> **TASK STATEMENT**:
Please print the entries below exactly, from the line with "(d) 2.06 Бөлiмде" through the line with "(а) Заем алушы", including both of those lines and leaving out all others.

'''

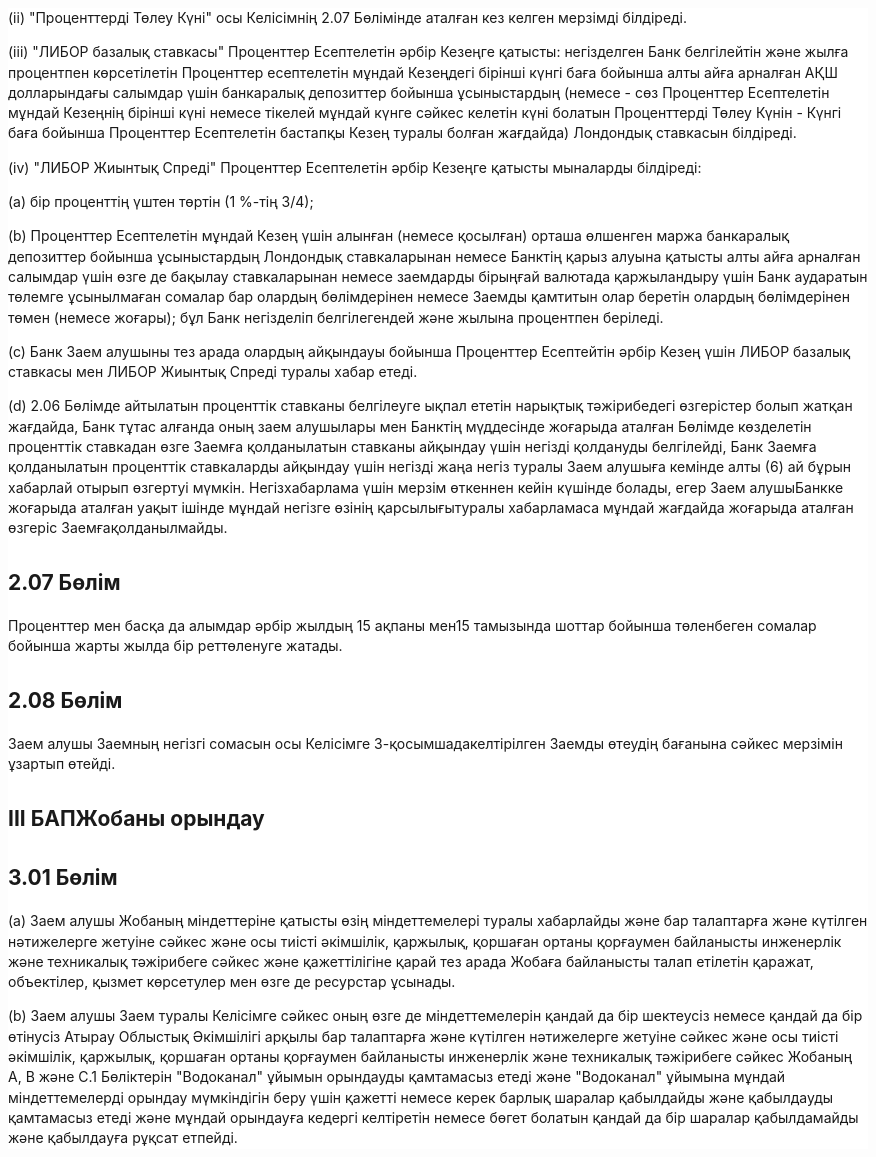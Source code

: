 (ii) "Проценттердi Төлеу Күнi" осы Келiсiмнiң 2.07 Бөлiмiнде аталған кез келген мерзiмдi бiлдiредi.

(iii) "ЛИБОР базалық ставкасы" Проценттер Есептелетiн әрбiр Кезеңге қатысты: негiзделген Банк белгiлейтiн және жылға процентпен көрсетiлетiн Проценттер есептелетiн мұндай Кезеңдегi бiрiншi күнгi баға бойынша алты айға арналған АҚШ долларындағы салымдар үшiн банкаралық депозиттер бойынша ұсыныстардың (немесе - сөз Проценттер Есептелетiн мұндай Кезеңнiң бiрiншi күнi немесе тiкелей мұндай күнге сәйкес келетiн күнi болатын Проценттердi Төлеу Күнiн - Күнгi баға бойынша Проценттер Есептелетiн бастапқы Кезең туралы болған жағдайда) Лондондық ставкасын бiлдiредi.

(iv) "ЛИБОР Жиынтық Спредi" Проценттер Есептелетiн әрбiр Кезеңге қатысты мыналарды бiлдiредi:

(a) бiр проценттiң үштен төртiн (1 %-тiң 3/4);

(b) Проценттер Есептелетiн мұндай Кезең үшiн алынған (немесе қосылған) орташа өлшенген маржа банкаралық депозиттер бойынша ұсыныстардың Лондондық ставкаларынан немесе Банктің қарыз алуына қатысты алты айға арналған салымдар үшiн өзге де бақылау ставкаларынан немесе заемдарды бiрыңғай валютада қаржыландыру үшiн Банк аударатын төлемге ұсынылмаған сомалар бар олардың бөлiмдерiнен немесе Заемды қамтитын олар беретiн олардың бөлiмдерiнен төмен (немесе жоғары); бұл Банк негiзделiп белгiлегендей және жылына процентпен берiледi.

(с) Банк Заем алушыны тез арада олардың айқындауы бойынша Проценттер Есептейтiн әрбiр Кезең үшiн ЛИБОР базалық ставкасы мен ЛИБОР Жиынтық Спредi туралы хабар етедi.

(d) 2.06 Бөлiмде айтылатын проценттiк ставканы белгiлеуге ықпал ететiн нарықтық тәжiрибедегi өзгерiстер болып жатқан жағдайда, Банк тұтас алғанда оның заем алушылары мен Банктiң мүддесiнде жоғарыда аталған Бөлiмде көзделетiн проценттiк ставкадан өзге Заемға қолданылатын ставканы айқындау үшiн негiздi қолдануды белгiлейдi, Банк Заемға қолданылатын проценттiк ставкаларды айқындау үшiн негiздi жаңа негiз туралы Заем алушыға кемiнде алты (6) ай бұрын хабарлай отырып өзгертуi мүмкiн. Негiзхабарлама үшiн мерзiм өткеннен кейiн күшiнде болады, егер Заем алушыБанкке жоғарыда аталған уақыт iшiнде мұндай негiзге өзiнiң қарсылығытуралы хабарламаса мұндай жағдайда жоғарыда аталған өзгерiс Заемғақолданылмайды.

## 2.07 Бөлiм

Проценттер мен басқа да алымдар әрбiр жылдың 15 ақпаны мен15 тамызында шоттар бойынша төленбеген сомалар бойынша жарты жылда бiр реттөленуге жатады.

## 2.08 Бөлiм

Заем алушы Заемның негiзгi сомасын осы Келiсiмге 3-қосымшадакелтiрiлген Заемды өтеудiң бағанына сәйкес мерзiмiн ұзартып өтейдi.

## III БАПЖобаны орындау

## 3.01 Бөлiм

(а) Заем алушы Жобаның мiндеттерiне қатысты өзiң мiндеттемелерi туралы хабарлайды және бар талаптарға және күтiлген нәтижелерге жетуiне сәйкес және осы тиiстi әкiмшiлiк, қаржылық, қоршаған ортаны қорғаумен байланысты инженерлiк және техникалық тәжiрибеге сәйкес және қажеттiлiгiне қарай тез арада Жобаға байланысты талап етiлетiн қаражат, объектiлер, қызмет көрсетулер мен өзге де ресурстар ұсынады.

(b) Заем алушы Заем туралы Келiсiмге сәйкес оның өзге де мiндеттемелерiн қандай да бiр шектеусiз немесе қандай да бiр өтiнусiз Атырау Облыстық Әкiмшiлiгi арқылы бар талаптарға және күтiлген нәтижелерге жетуiне сәйкес және осы тиiстi әкiмшiлiк, қаржылық, қоршаған ортаны қорғаумен байланысты инженерлiк және техникалық тәжiрибеге сәйкес Жобаның А, В және С.1 Бөлiктерiн "Водоканал" ұйымын орындауды қамтамасыз етедi және "Водоканал" ұйымына мұндай мiндеттемелердi орындау мүмкiндiгiн беру үшiн қажеттi немесе керек барлық шаралар қабылдайды және қабылдауды қамтамасыз етедi және мұндай орындауға кедергi келтiретiн немесе бөгет болатын қандай да бiр шаралар қабылдамайды және қабылдауға рұқсат етпейдi.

'''

> **TASK ANSWER**:
(d) 2.06 Бөлiмде айтылатын проценттiк ставканы белгiлеуге ықпал ететiн нарықтық тәжiрибедегi өзгерiстер болып жатқан жағдайда, Банк тұтас алғанда оның заем алушылары мен Банктiң мүддесiнде жоғарыда аталған Бөлiмде көзделетiн проценттiк ставкадан өзге Заемға қолданылатын ставканы айқындау үшiн негiздi қолдануды белгiлейдi, Банк Заемға қолданылатын проценттiк ставкаларды айқындау үшiн негiздi жаңа негiз туралы Заем алушыға кемiнде алты (6) ай бұрын хабарлай отырып өзгертуi мүмкiн. Негiзхабарлама үшiн мерзiм өткеннен кейiн күшiнде болады, егер Заем алушыБанкке жоғарыда аталған уақыт iшiнде мұндай негiзге өзiнiң қарсылығытуралы хабарламаса мұндай жағдайда жоғарыда аталған өзгерiс Заемғақолданылмайды.

## 2.07 Бөлiм

Проценттер мен басқа да алымдар әрбiр жылдың 15 ақпаны мен15 тамызында шоттар бойынша төленбеген сомалар бойынша жарты жылда бiр реттөленуге жатады.

## 2.08 Бөлiм

Заем алушы Заемның негiзгi сомасын осы Келiсiмге 3-қосымшадакелтiрiлген Заемды өтеудiң бағанына сәйкес мерзiмiн ұзартып өтейдi.

## III БАПЖобаны орындау

## 3.01 Бөлiм

(а) Заем алушы Жобаның мiндеттерiне қатысты өзiң мiндеттемелерi туралы хабарлайды және бар талаптарға және күтiлген нәтижелерге жетуiне сәйкес және осы тиiстi әкiмшiлiк, қаржылық, қоршаған ортаны қорғаумен байланысты инженерлiк және техникалық тәжiрибеге сәйкес және қажеттiлiгiне қарай тез арада Жобаға байланысты талап етiлетiн қаражат, объектiлер, қызмет көрсетулер мен өзге де ресурстар ұсынады.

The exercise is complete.